THE PROBLEM:
If a line of the data below holds the word "időrendi", list it.

Data entries:
####################
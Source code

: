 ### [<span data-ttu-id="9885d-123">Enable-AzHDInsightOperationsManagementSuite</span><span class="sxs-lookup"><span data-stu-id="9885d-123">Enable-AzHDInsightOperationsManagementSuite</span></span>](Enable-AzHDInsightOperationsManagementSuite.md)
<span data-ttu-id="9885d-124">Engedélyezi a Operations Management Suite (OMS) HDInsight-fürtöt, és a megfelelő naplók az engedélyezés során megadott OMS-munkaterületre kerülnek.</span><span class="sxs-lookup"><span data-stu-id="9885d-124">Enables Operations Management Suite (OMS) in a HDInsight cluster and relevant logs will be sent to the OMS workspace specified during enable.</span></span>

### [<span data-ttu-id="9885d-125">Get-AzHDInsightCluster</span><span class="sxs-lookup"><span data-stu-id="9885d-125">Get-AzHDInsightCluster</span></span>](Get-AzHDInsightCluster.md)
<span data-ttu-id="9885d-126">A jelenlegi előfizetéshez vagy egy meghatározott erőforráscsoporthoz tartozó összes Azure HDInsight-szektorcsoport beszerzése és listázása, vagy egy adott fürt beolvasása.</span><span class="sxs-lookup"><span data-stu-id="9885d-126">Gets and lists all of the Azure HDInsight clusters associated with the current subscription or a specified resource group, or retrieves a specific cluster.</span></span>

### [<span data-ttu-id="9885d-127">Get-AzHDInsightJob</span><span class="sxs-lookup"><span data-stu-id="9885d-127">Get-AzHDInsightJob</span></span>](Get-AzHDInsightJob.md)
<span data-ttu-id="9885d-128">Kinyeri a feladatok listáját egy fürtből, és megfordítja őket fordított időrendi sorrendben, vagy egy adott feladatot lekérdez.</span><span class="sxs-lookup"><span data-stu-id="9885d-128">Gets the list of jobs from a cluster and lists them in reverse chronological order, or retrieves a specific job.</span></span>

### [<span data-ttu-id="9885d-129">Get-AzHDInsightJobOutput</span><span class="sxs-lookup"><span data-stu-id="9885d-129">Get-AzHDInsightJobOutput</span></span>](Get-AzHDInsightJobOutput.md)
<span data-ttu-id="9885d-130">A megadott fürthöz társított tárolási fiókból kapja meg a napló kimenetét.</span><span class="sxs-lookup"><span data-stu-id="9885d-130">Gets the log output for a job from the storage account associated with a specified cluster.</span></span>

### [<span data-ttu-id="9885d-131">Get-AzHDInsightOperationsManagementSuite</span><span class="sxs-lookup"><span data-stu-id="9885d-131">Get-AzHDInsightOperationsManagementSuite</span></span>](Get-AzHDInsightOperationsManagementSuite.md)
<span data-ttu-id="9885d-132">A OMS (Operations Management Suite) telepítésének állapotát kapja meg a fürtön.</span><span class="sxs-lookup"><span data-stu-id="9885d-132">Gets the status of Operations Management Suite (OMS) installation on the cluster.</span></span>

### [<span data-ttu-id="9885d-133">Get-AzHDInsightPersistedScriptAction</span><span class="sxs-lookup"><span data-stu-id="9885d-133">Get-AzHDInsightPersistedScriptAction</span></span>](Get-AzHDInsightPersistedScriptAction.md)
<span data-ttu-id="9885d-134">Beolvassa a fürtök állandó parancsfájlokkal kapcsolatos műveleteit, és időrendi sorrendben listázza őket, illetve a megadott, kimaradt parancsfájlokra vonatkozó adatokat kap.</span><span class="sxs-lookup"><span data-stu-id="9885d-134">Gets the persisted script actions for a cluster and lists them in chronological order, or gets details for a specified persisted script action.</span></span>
####################
TASK RESPONSE:
<span data-ttu-id="9885d-128">Kinyeri a feladatok listáját egy fürtből, és megfordítja őket fordított időrendi sorrendben, vagy egy adott feladatot lekérdez.</span><span class="sxs-lookup"><span data-stu-id="9885d-128">Gets the list of jobs from a cluster and lists them in reverse chronological order, or retrieves a specific job.</span></span>
<span data-ttu-id="9885d-134">Beolvassa a fürtök állandó parancsfájlokkal kapcsolatos műveleteit, és időrendi sorrendben listázza őket, illetve a megadott, kimaradt parancsfájlokra vonatkozó adatokat kap.</span><span class="sxs-lookup"><span data-stu-id="9885d-134">Gets the persisted script actions for a cluster and lists them in chronological order, or gets details for a specified persisted script action.</span></span>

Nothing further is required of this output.